今週の明言

コミュニケーションプラットフォーマー「Twilio」日本法人の挑戦

松岡功

2021-03-26 11:39

 本連載「松岡功の『今週の明言』」では毎週、ICT業界のキーパーソンたちが記者会見やイベントなどで明言した言葉を幾つか取り上げ、その意味や背景などを解説している。

 今回は、Twilio Japan 代表執行役員 社長の今野芳弘氏と、日立製作所 執行役専務 サービス&プラットフォームビジネスユニットCEO(最高経営責任者)の徳永俊昭氏の発言を紹介する。

「顧客エンゲージメントをデジタルで支援していきたい」
(Twilio Japan 代表執行役員 社長の今野芳弘氏)

写真1:Twilio Japan 代表執行役員 社長の今野芳弘氏
写真1:Twilio Japan 代表執行役員 社長の今野芳弘氏

 クラウドを活用したコミュニケーションプラットフォームを提供する米Twilioの日本法人であるTwilio Japanは先頃、事業戦略およびデジタルコミュニケーションの調査結果についてオンラインで記者説明会を開いた。今野氏の冒頭の発言はその会見で、同社のサービスでユーザーに何を提供していきたいか、について述べたものである。

 Twilioは電話やSMS(ショートメッセージングサービス)、ビデオ、チャット、SNSなどのさまざまなコミュニケーション手段を、API(アプリケーションプログラミングインターフェース)によってアプリケーションやビジネスへ容易に組み込むことのできるクラウドサービスを提供している。

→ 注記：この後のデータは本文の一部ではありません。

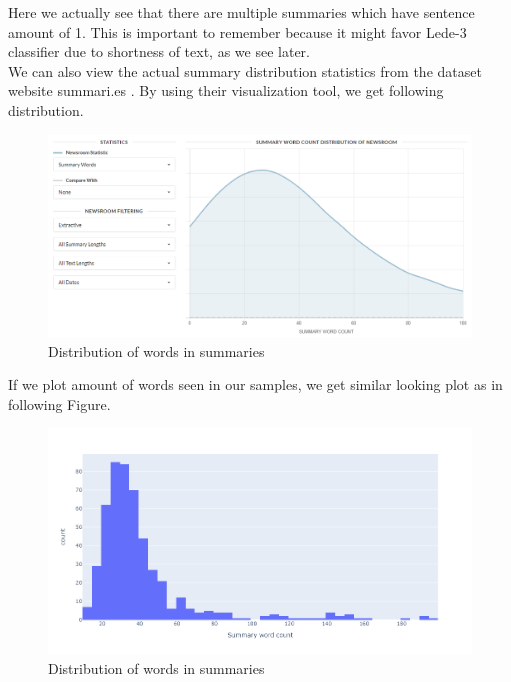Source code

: \documentclass{article}
\begin{document}
\noindent
Here we actually see that there are multiple summaries which have sentence amount of 1. This is important to remember because it might favor Lede-3 classifier due to shortness of text, as we see later.\\

\noindent
We can also view the actual summary distribution statistics from the dataset website summari.es \cite{dataset}. By using their visualization tool, we get following distribution. \\

\noindent
\begin{figure}[H]
	\centering
	\hspace*{-3cm}
	\includegraphics[scale=0.55]{words_in_summary.png}
	\caption{Distribution of words in summaries}
	\label{fig:words_in_summary}
\end{figure}

\noindent
If we plot amount of words seen in our samples, we get similar looking plot as in following Figure.\\

\noindent
\begin{figure}[H]
	\centering
	\hspace*{-3cm}
	\includegraphics[scale=0.55]{empirical_summary_words.png}
	\caption{Distribution of words in summaries}
	\label{fig:empirical_summary_words}
\end{figure}
\end{document}
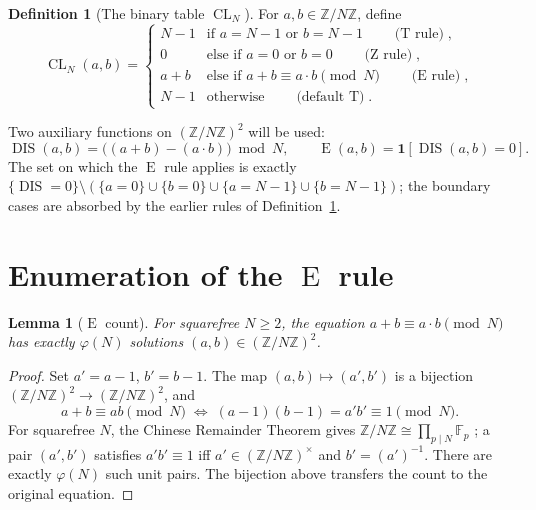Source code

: \documentclass[11pt,reqno]{amsart}
\theoremstyle{plain}
\newtheorem{lemma}[theorem]{Lemma}
\theoremstyle{definition}
\newtheorem{definition}[theorem]{Definition}
\theoremstyle{remark}
\DeclareMathOperator{\DIS}{DIS}
\DeclareMathOperator{\CL}{CL}
\DeclareMathOperator{\ECHO}{E}
\DeclareMathOperator{\HARM}{T}
\DeclareMathOperator{\VOID}{Z}
\newcommand{\ZN}{\mathbb{Z}/N\mathbb{Z}}
\begin{document}
\begin{definition}[The binary table $\CL_N$]\label{def:cl}
For $a,b\in\ZN$, define
\begin{equation}\label{eq:cl-def}
  \CL_N(a,b)=
  \begin{cases}
     N-1 & \text{if } a=N-1 \text{ or } b=N-1
           \qquad\text{($\HARM$ rule)},\\[1pt]
     0   & \text{else if } a=0 \text{ or } b=0
           \qquad\text{($\VOID$ rule)},\\[1pt]
     a+b & \text{else if } a+b\equiv a\cdot b\pmod N
           \qquad\text{($\ECHO$ rule)},\\[1pt]
     N-1 & \text{otherwise}
           \qquad\text{(default $\HARM$)}.
  \end{cases}
\end{equation}
\end{definition}

Two auxiliary functions on $(\ZN)^{2}$ will be used:
\begin{equation}\label{eq:dis-def}
  \DIS(a,b)=\bigl((a+b)-(a\cdot b)\bigr)\bmod N,
  \qquad
  \ECHO(a,b)=\mathbf{1}\!\left[\DIS(a,b)=0\right].
\end{equation}
The set on which the $\ECHO$ rule applies is exactly
$\{\DIS=0\}\setminus(\{a=0\}\cup\{b=0\}\cup\{a=N-1\}\cup\{b=N-1\})$;
the boundary cases are absorbed by the earlier rules of
Definition~\ref{def:cl}.

\section{Enumeration of the $\ECHO$ rule}\label{sec:enum}

\begin{lemma}[$\ECHO$ count]\label{lem:echo}
For squarefree $N\ge 2$, the equation $a+b\equiv a\cdot b\pmod N$ has
\emph{exactly} $\varphi(N)$ solutions $(a,b)\in(\ZN)^{2}$.
\end{lemma}

\begin{proof}
Set $a'=a-1$, $b'=b-1$. The map $(a,b)\mapsto(a',b')$ is a bijection
$(\ZN)^{2}\to(\ZN)^{2}$, and
\[
  a+b\equiv ab\pmod N
  \;\Longleftrightarrow\;
  (a-1)(b-1)=a'b'\equiv 1\pmod N.
\]
For squarefree $N$, the Chinese Remainder Theorem gives
$\ZN\cong\prod_{p\mid N}\mathbb F_{p}$ \cite{Gauss1801,Lang2002};
a pair $(a',b')$ satisfies $a'b'\equiv 1$ iff $a'\in(\ZN)^{\times}$
and $b'=(a')^{-1}$. There are exactly $\varphi(N)$ such unit pairs.
The bijection above transfers the count to the original equation.
\end{proof}
\end{document}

 今野氏によると、その特徴は「一言でいうと、顧客エンゲージメントをデジタル技術でうまく構築していけること」にある。冒頭の発言は、このコメントを取り上げたものである。Twilioでは自らのクラウドサービスを「カスタマーエンゲージメントプラットフォーム」あるいは「コミュニケーションプラットフォーム・アズ・ア・サービス(CPaaS)」と表現している(図1参照)。

図1:Twilioのクラウドサービスの概要(出典:Twilio Japan)
図1:Twilioのクラウドサービスの概要(出典:Twilio Japan)

 会見の内容については関連記事をご覧いただくとして、ここでは冒頭の発言とともに、同社のユニークなサービスに注目したい。

 同社のサービスを端的に表したのが、図1である。同社は2008年の創業以来、ウェブアプリケーションから電話回線を使う技術やAPIが出現した初期の頃からAPIを提供。コミュニケーションに特化したAPIを豊富に取り揃えている。

 今野氏によると、Twilioの2020年度の売上高は176億ドルで、前年度に比べて55%伸びた。2016年度にニューヨーク証券取引所に株式上場しているので、業績は公開されているが、直近の高い成長率とともに、これだけの売上規模があるベンダーだとは知らなかった。従業員数は4600人超(2020年末時点)で、世界16カ国26カ所に事業拠点を持ち、データセンターも9地域27カ所に配備。顧客数は22万社超(2020年末時点)という。

 同氏の話で筆者が印象的だったのは、カスタマーエンゲージメントプラットフォームの役割についてだ。図2がそれを示したものである。要は、企業がビジネスゴールの達成に向けて「何を」「いかに」行っていくかという中で、「Twilioのサービスは『いかに』のところでお役に立てる」と強調した。面白い説明だと思った。

 ただ、日本法人は2019年8月に設立されたばかりで、同時に経営トップに就いた今野氏が手腕を発揮するのはこれからが本番だ。かつてアマゾンウェブサービスジャパン(AWSジャパン)のパートナ事業責任者として腕を振るった同氏の新たな挑戦に注目したい。